La rivalité sino-américaine en orbite : le vrai, le faux et l’incertain
- La Chine est aujourd’hui une puissance spatiale mondiale, et notamment la seule nation avec les E-U à avoir réussi à poser un rover sur Mars, et à le faire se déplacer.
- Toutefois, des efforts d’investissement sont encore nécessaires pour rivaliser avec les E-U : l’enveloppe chinoise s’élève à 20 milliards de dollars pour l’ensemble du spatial.
- Si les acteurs privés représentent un atout dans les stratégies spatiales, la plupart des acteurs chinois sont fortement soumis au contrôle de l’État et aux choix politiques.
- La Chine cherche actuellement en priorité à utiliser les ressources sur la Lune selon le principe de l’ISRU (In Situ Resource Utilization), pour contribuer au fonctionnement de ses installations.
- Aujourd’hui, la Chine poursuit des objectifs clairs : envoyer un citoyen chinois sur la Lune, mettre sur pied une base scientifique d’exploration, etc.
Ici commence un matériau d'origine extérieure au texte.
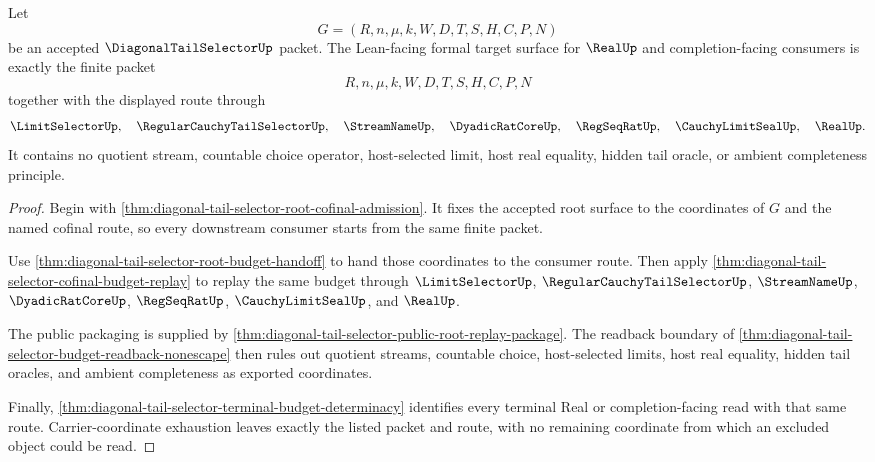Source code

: \begin{theorem}
\label{thm:diagonal-tail-selector-root-formal-target-surface}
Let
$$
G=(R,n,\mu,k,W,D,T,S,H,C,P,N)
$$
be an accepted $\DiagonalTailSelectorUp$ packet. The Lean-facing formal target
surface for $\RealUp$ and completion-facing consumers is exactly the finite
packet
$$
R,n,\mu,k,W,D,T,S,H,C,P,N
$$
together with the displayed route through
$$
\LimitSelectorUp,\quad
\RegularCauchyTailSelectorUp,\quad
\StreamNameUp,\quad
\DyadicRatCoreUp,\quad
\RegSeqRatUp,\quad
\CauchyLimitSealUp,\quad
\RealUp.
$$
It contains no quotient stream, countable choice operator, host-selected
limit, host real equality, hidden tail oracle, or ambient completeness
principle.
\end{theorem}
\begin{proof}
Begin with
\autoref{thm:diagonal-tail-selector-root-cofinal-admission}. It fixes the
accepted root surface to the coordinates of $G$ and the named cofinal route,
so every downstream consumer starts from the same finite packet.

Use \autoref{thm:diagonal-tail-selector-root-budget-handoff} to hand those
coordinates to the consumer route. Then apply
\autoref{thm:diagonal-tail-selector-cofinal-budget-replay} to replay the same
budget through $\LimitSelectorUp$, $\RegularCauchyTailSelectorUp$,
$\StreamNameUp$, $\DyadicRatCoreUp$, $\RegSeqRatUp$,
$\CauchyLimitSealUp$, and $\RealUp$.

The public packaging is supplied by
\autoref{thm:diagonal-tail-selector-public-root-replay-package}. The
readback boundary of
\autoref{thm:diagonal-tail-selector-budget-readback-nonescape} then rules out
quotient streams, countable choice, host-selected limits, host real equality,
hidden tail oracles, and ambient completeness as exported coordinates.

Finally, \autoref{thm:diagonal-tail-selector-terminal-budget-determinacy}
identifies every terminal Real or completion-facing read with that same
route. Carrier-coordinate exhaustion leaves exactly the listed packet and
route, with no remaining coordinate from which an excluded object could be
read.
\end{proof}

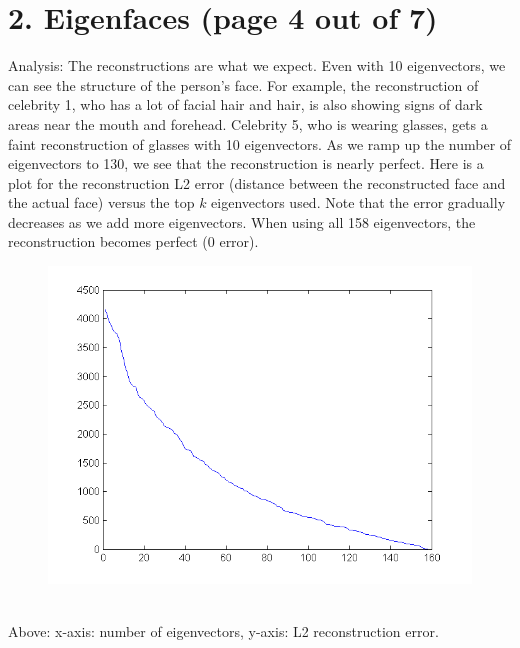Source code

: \documentclass[11pt]{article}
\begin{document}
\section*{2. Eigenfaces (page 4 out of 7)}
Analysis: The reconstructions are what we expect. Even with 10 eigenvectors, we can see the structure of the person's face. For example, the reconstruction of celebrity 1, who has a lot of facial hair and hair, is also showing signs of dark areas near the mouth and forehead. Celebrity 5, who is wearing glasses, gets a faint reconstruction of glasses with 10 eigenvectors. As we ramp up the number of eigenvectors to 130, we see that the reconstruction is nearly perfect. Here is a plot for the reconstruction L2 error (distance between the reconstructed face and the actual face) versus the top $k$ eigenvectors used. Note that the  error gradually decreases as we add more eigenvectors. When using all 158 eigenvectors, the reconstruction becomes perfect (0 error). \\
\begin{figure}[ht!]
\centering
\includegraphics[width=180mm]{images/hw7q2berror.png}
\label{overflow}
\end{figure} \\
Above: x-axis: number of eigenvectors, y-axis: L2 reconstruction error.
\newpage
\end{document}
Depuis le lancement de son premier satellite en 1970, la Chine a parcouru un chemin spectaculaire dans la conquête spatiale. Aujourd’hui troisième puissance mondiale dans ce domaine, elle rivalise avec les États-Unis et la Russie sur tous les fronts : vols habités, exploration planétaire, satellites d’application. Pourtant, malgré des budgets encore trois fois inférieurs à ceux de Washington, Pékin affiche des ambitions claires et une constance politique qui contraste avec les revirements américains. Entre mythes de prédation lunaire et réalités technologiques, quelle est la véritable nature de cette rivalité sino-américaine en orbite ? Isabelle Sourbès-Verger, directrice de recherche au CNRS, démêle le vrai du faux.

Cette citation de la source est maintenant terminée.